İnsan hücresinin en önemli yapı taşı DNA molekülü dür. DNA'nın üzerinde birçok gen bulunmaktadır. Şimdi aklınıza gelecek, yüksek tansiyona neden olan gen bulunduğu takdirde, tedavisi yapılarak hipertansiyondan kurtulunması mümkün olmaz mı? Bu iki nedenle mümkün değildir. Birincisi, yüksek tansiyonda tek gen rol oynamamaktadır. Yapılan çalışmalarda hipertansiyonun oluşmasında çok sayıda genin rolü olduğu gösterilmiştir. Ayrıca bu genler arasındaki ilişkiler çok komplike mekanizmalardan oluşmaktadır. Tıp, bu genetik mekanizmaları çözmekten hala çok uzaktır. Yakın gelecekte de çözülmesi zor gözükmektedir. İkinci neden ise, yapılan tüm araştırmalara karşın genetik hastalıkların tedavisinde çok başarılı olunduğunu söylemek zordur. Ama bu durum sizleri umutsuzluğa sürüklemesin. Hipertansiyon tedavisinde çok başarılı sonuçlar alınmaktadır. Tıp, 30 yıl öncesine göre bu alanda çok ilerlemiştir. 

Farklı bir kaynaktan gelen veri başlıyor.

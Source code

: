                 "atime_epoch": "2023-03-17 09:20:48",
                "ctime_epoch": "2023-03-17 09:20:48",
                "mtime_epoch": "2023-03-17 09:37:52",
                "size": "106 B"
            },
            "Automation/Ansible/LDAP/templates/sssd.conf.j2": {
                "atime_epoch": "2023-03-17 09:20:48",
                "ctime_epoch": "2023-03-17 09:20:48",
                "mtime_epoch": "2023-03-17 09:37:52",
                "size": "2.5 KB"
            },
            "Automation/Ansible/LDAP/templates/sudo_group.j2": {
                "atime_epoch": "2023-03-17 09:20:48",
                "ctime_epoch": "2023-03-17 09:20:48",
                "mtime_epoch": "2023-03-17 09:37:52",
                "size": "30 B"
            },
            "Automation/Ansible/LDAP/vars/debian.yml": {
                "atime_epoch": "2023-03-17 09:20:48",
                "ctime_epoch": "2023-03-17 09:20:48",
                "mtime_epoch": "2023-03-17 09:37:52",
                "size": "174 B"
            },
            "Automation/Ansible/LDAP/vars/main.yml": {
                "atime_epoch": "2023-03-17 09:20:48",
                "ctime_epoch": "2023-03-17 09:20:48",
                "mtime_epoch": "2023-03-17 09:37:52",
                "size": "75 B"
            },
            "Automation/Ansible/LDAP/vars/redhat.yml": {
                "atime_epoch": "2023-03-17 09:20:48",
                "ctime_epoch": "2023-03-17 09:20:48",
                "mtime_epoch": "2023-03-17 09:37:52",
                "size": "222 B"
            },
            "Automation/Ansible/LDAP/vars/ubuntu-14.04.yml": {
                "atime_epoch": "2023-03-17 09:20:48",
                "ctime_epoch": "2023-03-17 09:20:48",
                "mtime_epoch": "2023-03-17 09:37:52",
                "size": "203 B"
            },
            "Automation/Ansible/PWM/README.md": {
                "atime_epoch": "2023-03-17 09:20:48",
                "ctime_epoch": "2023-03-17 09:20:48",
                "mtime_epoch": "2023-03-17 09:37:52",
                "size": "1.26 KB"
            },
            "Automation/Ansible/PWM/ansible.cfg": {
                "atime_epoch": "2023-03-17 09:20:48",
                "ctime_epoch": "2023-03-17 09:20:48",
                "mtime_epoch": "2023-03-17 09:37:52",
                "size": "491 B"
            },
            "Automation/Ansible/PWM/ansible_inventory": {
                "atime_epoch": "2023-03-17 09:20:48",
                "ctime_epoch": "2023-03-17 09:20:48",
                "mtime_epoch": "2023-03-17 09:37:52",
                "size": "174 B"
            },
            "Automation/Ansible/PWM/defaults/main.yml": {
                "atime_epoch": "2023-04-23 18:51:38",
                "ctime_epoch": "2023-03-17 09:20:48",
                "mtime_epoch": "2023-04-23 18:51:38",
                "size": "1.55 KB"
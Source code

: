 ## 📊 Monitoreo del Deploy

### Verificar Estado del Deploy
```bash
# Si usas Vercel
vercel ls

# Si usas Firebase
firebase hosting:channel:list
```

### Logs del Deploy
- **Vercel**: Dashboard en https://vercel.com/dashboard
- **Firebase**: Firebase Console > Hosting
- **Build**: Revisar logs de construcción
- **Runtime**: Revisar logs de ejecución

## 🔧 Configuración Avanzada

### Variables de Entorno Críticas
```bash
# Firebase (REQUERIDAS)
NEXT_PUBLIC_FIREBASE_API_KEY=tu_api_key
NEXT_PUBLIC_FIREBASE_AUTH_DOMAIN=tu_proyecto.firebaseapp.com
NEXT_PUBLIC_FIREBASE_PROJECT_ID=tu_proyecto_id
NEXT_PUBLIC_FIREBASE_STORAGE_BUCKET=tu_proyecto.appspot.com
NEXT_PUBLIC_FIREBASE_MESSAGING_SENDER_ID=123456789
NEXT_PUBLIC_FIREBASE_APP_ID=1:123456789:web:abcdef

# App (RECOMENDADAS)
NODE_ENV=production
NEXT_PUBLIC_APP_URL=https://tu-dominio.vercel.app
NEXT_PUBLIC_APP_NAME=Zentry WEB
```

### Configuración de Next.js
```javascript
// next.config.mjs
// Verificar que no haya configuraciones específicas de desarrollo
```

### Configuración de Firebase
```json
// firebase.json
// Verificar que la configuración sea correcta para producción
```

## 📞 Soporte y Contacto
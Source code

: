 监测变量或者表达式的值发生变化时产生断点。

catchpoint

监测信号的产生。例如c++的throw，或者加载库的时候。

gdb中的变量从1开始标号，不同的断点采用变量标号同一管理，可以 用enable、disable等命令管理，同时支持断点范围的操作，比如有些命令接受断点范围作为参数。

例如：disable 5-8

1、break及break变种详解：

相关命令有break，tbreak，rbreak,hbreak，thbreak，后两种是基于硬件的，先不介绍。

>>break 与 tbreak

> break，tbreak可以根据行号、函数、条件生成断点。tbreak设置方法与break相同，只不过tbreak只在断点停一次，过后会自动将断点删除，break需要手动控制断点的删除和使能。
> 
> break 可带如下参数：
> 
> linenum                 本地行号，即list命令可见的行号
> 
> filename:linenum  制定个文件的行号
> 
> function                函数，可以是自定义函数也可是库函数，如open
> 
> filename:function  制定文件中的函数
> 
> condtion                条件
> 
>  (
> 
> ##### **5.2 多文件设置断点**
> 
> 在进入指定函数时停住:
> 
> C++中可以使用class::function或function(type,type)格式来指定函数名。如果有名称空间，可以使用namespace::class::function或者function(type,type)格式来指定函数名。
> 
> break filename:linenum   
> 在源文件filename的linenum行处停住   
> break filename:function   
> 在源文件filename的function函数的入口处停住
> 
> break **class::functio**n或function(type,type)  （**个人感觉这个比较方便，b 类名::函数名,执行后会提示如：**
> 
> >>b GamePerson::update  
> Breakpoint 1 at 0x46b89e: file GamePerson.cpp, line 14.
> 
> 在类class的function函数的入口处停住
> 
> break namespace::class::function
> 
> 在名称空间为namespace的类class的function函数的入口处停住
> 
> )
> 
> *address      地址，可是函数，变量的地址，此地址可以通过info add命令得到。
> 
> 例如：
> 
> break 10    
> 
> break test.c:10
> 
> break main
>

İnsanın aklına gelen sorulardan birisi, acaba ebeveynlerden hangisi yüksek tansiyonun görülmesine daha çok katkıda bulunmaktadır. Yapılan araştırmalar hipertansiyon gelişmesinde, babaların katkısının, annelerden daha yüksek olduğunu göstermektedir. Dayı, teyze, büyük anne, büyük baba gibi ikinci dereceden akrabalarda görülen yüksek tansiyonun katkısı önemli değildir. Eğer anne ve babada da yüksek tansiyon erken yaşlarda görülmüşse, çocuklarda çıkma ihtimali daha da artabilir. 

Şimdi aklınıza şu soru gelecektir. Eğer bir kişinin anne ve babasında yüksek tansiyon var ise, artık bu kişinin kaderinde yüksek tansiyon olması kaçınılmazdır. Bu kişi istediği gibi yesin içsin, nasıl olsa tansiyon oluşacak, ne lüzumu var tedbir almaya. İşte mesele öyle değildir. Bu bölümün başında hipertansiyonda bir çok faktörün rol oynadığını söylemiştik. Kalıtımın yanında çevresel faktörlerde çok önemlidir. Yüksek tansiyonun ne zaman görüleceğinde de çevresel faktörler büyük rol oynamaktadır. Eğer siz yeyip, içer, çok tuz ve alkol tüketir, kilo alırsanız, yüksek tansiyon sizin gibi kişilerde erken çıkar. Ama gereken tedbirleri alırsanız, tansiyon geç çıkar ve hasar verme olasılığı azalır. Demek ki anne ve babanızda yüksek tansiyon var diye umutsuzluğa kapılmaya gerek yoktur, bunu geciktirmek ve kısmen önlemek, sizin elinizdedir.

Son söz olarak yapılan büyük araştırmalar, hipertansiyonun görülmesinde kalıtımın % 60, çevresel faktörlerinde % 40 oranında rol oynadığını göstermektedir. Ama benim düşünceme göre çevresel faktörlerin önemi biraz daha büyüktür. Aynı alışkanlıkların olduğu çevrede büyüyen kişilerde yapılan araştırmalarda kalıtımın etkisi biraz daha abartılı çıkabilir. Yani iştahlı ve çok tuz tüketen aile ortamında büyüyen çocukta hipertansiyon görülme ihtimali artabilir. Aynı kişiyi başka çevreye alırsanız, farklı sonuçlar elde edebilirsiniz. Bu nedenle çevresel faktörlere daha çok önem vererek, korunma tedbirlerini bu faktörlere göre almak, çok daha doğrudur.